== DATA PROVIDED
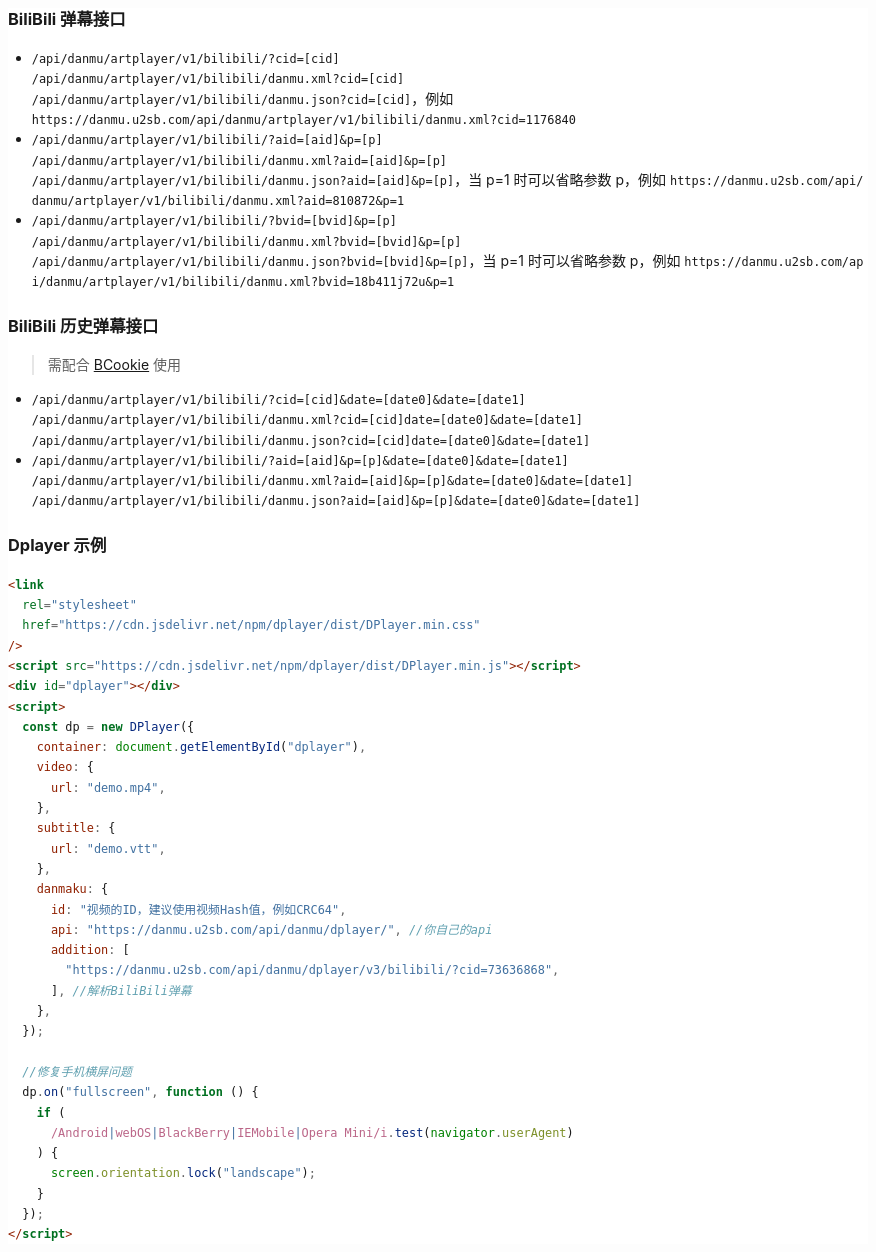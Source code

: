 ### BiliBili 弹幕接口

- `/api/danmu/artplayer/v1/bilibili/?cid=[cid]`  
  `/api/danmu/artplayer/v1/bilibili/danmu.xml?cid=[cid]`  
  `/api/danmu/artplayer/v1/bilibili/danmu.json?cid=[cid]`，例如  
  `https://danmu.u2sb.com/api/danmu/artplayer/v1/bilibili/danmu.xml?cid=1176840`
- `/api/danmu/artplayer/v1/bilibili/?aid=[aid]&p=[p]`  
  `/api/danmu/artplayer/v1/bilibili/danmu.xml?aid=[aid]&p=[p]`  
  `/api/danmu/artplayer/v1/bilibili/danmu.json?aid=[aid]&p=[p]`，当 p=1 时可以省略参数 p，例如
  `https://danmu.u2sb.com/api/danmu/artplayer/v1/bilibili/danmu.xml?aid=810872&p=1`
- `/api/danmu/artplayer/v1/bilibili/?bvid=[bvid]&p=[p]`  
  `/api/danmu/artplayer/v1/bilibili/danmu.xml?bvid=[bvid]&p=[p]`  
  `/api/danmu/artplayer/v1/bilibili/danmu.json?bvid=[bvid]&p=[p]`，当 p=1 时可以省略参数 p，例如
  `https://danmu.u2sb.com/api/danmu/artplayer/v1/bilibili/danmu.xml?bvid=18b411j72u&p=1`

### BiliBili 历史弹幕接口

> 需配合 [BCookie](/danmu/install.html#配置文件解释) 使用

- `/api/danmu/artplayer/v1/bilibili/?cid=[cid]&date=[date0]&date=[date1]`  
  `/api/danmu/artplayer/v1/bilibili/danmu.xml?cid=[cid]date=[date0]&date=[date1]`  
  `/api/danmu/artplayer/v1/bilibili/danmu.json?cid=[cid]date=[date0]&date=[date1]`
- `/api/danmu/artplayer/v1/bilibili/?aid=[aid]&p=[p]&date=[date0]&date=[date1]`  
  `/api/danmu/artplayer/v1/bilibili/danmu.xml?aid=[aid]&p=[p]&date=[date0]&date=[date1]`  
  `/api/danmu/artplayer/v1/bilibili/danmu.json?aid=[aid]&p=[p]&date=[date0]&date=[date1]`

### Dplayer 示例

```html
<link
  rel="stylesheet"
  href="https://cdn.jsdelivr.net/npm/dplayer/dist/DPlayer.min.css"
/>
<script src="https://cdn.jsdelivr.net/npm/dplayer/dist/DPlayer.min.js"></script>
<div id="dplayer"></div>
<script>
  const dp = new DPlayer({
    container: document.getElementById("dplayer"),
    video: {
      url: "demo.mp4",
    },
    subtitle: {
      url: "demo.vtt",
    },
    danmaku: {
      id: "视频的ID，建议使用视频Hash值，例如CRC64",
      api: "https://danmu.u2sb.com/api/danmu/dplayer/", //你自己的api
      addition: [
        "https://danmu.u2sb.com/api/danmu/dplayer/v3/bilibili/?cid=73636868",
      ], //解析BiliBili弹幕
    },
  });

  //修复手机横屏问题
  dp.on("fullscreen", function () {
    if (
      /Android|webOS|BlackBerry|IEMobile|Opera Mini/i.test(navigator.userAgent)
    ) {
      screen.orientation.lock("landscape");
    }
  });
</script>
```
====
== DATA PROVIDED
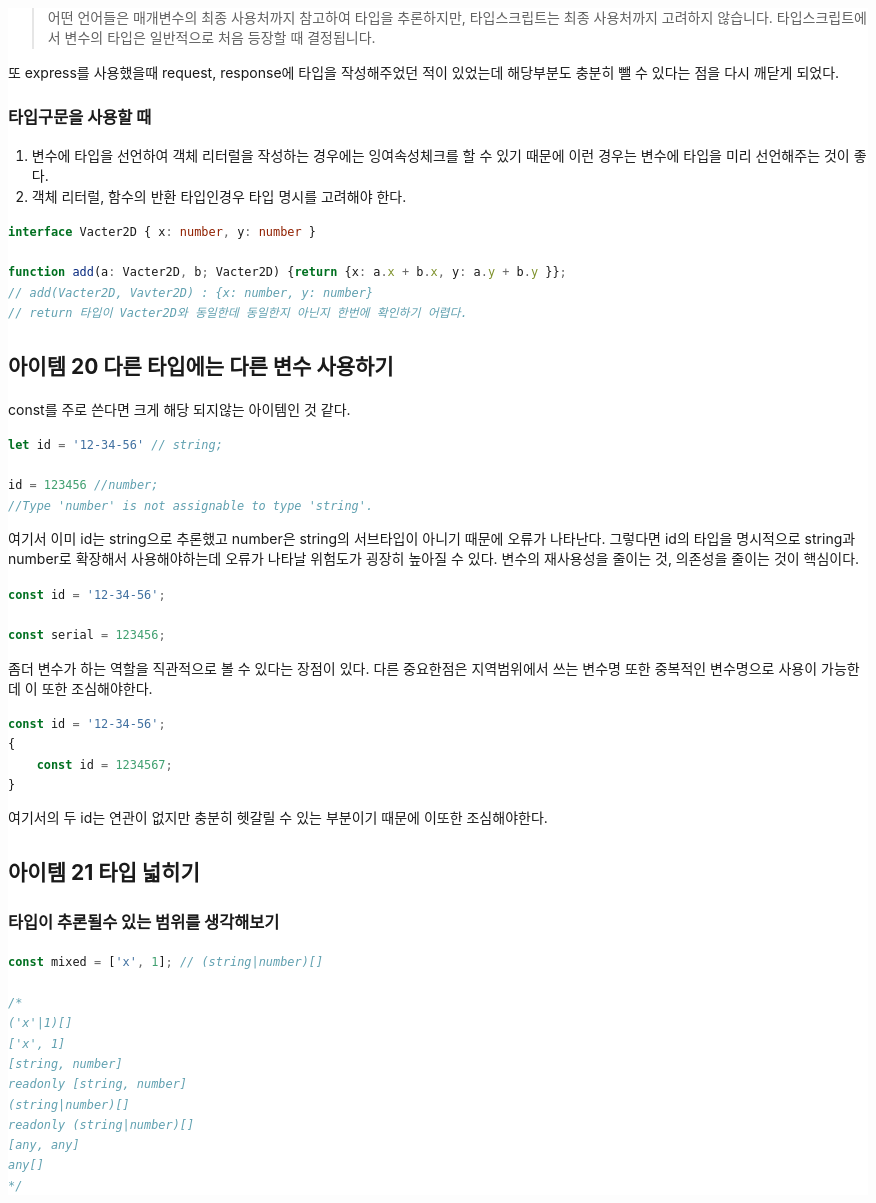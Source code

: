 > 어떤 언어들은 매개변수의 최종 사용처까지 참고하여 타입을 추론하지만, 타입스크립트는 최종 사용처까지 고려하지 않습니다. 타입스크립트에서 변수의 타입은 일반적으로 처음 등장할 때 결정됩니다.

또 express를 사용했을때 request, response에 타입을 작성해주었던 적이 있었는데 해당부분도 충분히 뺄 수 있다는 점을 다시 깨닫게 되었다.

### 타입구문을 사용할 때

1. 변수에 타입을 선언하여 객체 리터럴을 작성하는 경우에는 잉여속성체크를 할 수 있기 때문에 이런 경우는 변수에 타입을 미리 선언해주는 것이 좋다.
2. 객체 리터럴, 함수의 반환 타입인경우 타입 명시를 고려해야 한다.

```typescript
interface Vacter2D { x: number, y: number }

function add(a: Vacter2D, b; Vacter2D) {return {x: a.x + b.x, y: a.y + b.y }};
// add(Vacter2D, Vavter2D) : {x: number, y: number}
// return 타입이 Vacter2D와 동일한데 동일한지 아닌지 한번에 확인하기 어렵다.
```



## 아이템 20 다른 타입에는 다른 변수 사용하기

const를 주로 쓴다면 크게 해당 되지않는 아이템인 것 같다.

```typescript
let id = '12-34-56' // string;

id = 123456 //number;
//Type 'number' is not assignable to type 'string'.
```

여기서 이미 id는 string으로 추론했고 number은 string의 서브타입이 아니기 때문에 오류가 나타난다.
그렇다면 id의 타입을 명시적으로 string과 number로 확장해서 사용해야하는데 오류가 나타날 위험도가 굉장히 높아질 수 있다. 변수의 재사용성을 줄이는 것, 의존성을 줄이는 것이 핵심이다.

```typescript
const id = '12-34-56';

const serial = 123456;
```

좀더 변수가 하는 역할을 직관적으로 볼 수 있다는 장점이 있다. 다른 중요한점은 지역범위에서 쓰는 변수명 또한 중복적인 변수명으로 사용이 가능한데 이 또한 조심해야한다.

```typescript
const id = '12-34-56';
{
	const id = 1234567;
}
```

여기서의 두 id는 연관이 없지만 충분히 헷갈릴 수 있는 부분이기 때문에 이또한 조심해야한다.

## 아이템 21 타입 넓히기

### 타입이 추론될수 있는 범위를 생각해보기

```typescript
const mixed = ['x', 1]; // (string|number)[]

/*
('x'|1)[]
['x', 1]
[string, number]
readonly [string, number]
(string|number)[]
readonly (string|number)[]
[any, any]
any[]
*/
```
====
» WORK ORDER
Within the records, in how many lines does the string "date" occur? Give the number and no other text.

» EXERCISE OUTPUT
6